— YOUR ASSIGNMENT —
Extract precisely the lines of the entries below, from the first line through the line containing "केशवम् ॥ २३०॥".

— DATA EXCERPTS —
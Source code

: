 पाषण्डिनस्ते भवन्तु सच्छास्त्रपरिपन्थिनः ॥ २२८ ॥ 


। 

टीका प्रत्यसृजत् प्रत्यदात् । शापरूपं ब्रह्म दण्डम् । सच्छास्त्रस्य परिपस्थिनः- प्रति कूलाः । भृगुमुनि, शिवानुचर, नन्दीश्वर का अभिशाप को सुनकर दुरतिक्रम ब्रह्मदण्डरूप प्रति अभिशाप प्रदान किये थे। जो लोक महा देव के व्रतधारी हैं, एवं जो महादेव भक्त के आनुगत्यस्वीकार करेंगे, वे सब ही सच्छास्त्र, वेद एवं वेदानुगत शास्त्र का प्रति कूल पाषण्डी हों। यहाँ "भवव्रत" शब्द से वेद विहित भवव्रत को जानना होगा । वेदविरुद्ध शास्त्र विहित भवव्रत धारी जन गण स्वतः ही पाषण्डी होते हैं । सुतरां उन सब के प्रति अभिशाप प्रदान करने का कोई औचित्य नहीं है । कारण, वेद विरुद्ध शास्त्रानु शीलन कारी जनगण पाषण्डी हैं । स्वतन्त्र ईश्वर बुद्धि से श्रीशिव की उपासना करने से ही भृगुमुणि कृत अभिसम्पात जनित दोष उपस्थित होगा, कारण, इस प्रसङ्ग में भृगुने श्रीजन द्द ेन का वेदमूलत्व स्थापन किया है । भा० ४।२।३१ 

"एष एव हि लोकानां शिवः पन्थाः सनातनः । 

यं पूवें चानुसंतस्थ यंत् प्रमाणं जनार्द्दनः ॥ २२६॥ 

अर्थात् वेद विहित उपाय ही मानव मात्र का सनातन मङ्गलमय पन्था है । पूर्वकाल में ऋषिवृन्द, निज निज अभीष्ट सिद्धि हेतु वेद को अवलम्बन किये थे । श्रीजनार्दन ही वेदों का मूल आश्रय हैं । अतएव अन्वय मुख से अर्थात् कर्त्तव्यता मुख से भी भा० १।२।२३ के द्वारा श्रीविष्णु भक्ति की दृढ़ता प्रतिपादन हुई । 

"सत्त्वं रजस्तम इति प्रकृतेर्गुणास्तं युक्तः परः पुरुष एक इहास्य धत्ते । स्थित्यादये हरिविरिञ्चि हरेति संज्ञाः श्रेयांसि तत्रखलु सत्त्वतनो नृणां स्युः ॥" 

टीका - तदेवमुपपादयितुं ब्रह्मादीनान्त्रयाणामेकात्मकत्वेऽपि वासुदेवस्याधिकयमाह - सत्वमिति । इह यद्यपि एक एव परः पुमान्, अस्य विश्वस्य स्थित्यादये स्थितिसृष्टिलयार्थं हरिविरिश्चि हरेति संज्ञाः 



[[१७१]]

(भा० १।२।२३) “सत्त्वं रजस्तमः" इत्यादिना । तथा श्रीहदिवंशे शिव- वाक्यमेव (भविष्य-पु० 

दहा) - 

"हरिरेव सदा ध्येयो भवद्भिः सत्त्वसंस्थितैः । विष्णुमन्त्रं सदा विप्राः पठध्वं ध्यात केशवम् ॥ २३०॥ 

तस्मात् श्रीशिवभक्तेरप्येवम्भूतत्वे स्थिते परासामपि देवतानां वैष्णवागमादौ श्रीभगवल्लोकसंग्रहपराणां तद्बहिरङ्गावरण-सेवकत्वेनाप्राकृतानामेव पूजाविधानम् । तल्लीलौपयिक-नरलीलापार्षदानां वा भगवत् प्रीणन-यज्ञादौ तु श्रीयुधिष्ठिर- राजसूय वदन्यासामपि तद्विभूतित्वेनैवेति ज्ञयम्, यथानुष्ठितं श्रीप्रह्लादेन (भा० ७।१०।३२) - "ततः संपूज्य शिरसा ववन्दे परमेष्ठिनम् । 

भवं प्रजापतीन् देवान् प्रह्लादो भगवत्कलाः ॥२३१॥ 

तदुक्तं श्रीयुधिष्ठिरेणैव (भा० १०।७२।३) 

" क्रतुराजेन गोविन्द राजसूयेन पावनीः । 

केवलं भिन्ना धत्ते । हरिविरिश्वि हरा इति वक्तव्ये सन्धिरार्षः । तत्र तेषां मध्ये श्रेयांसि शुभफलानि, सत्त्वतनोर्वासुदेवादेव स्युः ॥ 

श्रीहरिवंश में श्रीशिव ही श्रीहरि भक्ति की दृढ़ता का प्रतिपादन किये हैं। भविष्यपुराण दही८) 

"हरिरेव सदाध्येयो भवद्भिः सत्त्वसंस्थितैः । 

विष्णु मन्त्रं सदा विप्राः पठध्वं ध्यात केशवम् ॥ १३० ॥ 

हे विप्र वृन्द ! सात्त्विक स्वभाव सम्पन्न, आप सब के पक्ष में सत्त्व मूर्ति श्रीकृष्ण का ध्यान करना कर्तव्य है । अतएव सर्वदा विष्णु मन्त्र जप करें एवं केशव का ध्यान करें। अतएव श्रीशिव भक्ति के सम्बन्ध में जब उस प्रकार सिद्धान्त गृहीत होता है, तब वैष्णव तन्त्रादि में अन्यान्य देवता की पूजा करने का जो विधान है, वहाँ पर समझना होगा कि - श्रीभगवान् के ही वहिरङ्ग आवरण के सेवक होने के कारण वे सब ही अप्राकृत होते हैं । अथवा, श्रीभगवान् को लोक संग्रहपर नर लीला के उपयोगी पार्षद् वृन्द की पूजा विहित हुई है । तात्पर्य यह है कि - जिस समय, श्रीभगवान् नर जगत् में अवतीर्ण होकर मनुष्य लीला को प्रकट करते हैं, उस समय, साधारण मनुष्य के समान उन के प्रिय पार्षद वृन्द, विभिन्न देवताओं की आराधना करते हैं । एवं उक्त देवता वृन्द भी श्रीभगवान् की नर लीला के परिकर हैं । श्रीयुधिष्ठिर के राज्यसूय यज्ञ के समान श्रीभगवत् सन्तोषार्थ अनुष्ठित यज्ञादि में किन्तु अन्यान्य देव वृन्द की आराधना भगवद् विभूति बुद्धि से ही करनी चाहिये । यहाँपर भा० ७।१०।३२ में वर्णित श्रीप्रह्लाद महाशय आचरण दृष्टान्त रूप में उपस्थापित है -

— SOLUTION FOR THIS TASK —
Source code

: पाषण्डिनस्ते भवन्तु सच्छास्त्रपरिपन्थिनः ॥ २२८ ॥ 


। 

टीका प्रत्यसृजत् प्रत्यदात् । शापरूपं ब्रह्म दण्डम् । सच्छास्त्रस्य परिपस्थिनः- प्रति कूलाः । भृगुमुनि, शिवानुचर, नन्दीश्वर का अभिशाप को सुनकर दुरतिक्रम ब्रह्मदण्डरूप प्रति अभिशाप प्रदान किये थे। जो लोक महा देव के व्रतधारी हैं, एवं जो महादेव भक्त के आनुगत्यस्वीकार करेंगे, वे सब ही सच्छास्त्र, वेद एवं वेदानुगत शास्त्र का प्रति कूल पाषण्डी हों। यहाँ "भवव्रत" शब्द से वेद विहित भवव्रत को जानना होगा । वेदविरुद्ध शास्त्र विहित भवव्रत धारी जन गण स्वतः ही पाषण्डी होते हैं । सुतरां उन सब के प्रति अभिशाप प्रदान करने का कोई औचित्य नहीं है । कारण, वेद विरुद्ध शास्त्रानु शीलन कारी जनगण पाषण्डी हैं । स्वतन्त्र ईश्वर बुद्धि से श्रीशिव की उपासना करने से ही भृगुमुणि कृत अभिसम्पात जनित दोष उपस्थित होगा, कारण, इस प्रसङ्ग में भृगुने श्रीजन द्द ेन का वेदमूलत्व स्थापन किया है । भा० ४।२।३१ 

"एष एव हि लोकानां शिवः पन्थाः सनातनः । 

यं पूवें चानुसंतस्थ यंत् प्रमाणं जनार्द्दनः ॥ २२६॥ 

अर्थात् वेद विहित उपाय ही मानव मात्र का सनातन मङ्गलमय पन्था है । पूर्वकाल में ऋषिवृन्द, निज निज अभीष्ट सिद्धि हेतु वेद को अवलम्बन किये थे । श्रीजनार्दन ही वेदों का मूल आश्रय हैं । अतएव अन्वय मुख से अर्थात् कर्त्तव्यता मुख से भी भा० १।२।२३ के द्वारा श्रीविष्णु भक्ति की दृढ़ता प्रतिपादन हुई । 

"सत्त्वं रजस्तम इति प्रकृतेर्गुणास्तं युक्तः परः पुरुष एक इहास्य धत्ते । स्थित्यादये हरिविरिञ्चि हरेति संज्ञाः श्रेयांसि तत्रखलु सत्त्वतनो नृणां स्युः ॥" 

टीका - तदेवमुपपादयितुं ब्रह्मादीनान्त्रयाणामेकात्मकत्वेऽपि वासुदेवस्याधिकयमाह - सत्वमिति । इह यद्यपि एक एव परः पुमान्, अस्य विश्वस्य स्थित्यादये स्थितिसृष्टिलयार्थं हरिविरिश्चि हरेति संज्ञाः 



[[१७१]]

(भा० १।२।२३) “सत्त्वं रजस्तमः" इत्यादिना । तथा श्रीहदिवंशे शिव- वाक्यमेव (भविष्य-पु० 

दहा) - 

"हरिरेव सदा ध्येयो भवद्भिः सत्त्वसंस्थितैः । विष्णुमन्त्रं सदा विप्राः पठध्वं ध्यात केशवम् ॥ २३०॥ 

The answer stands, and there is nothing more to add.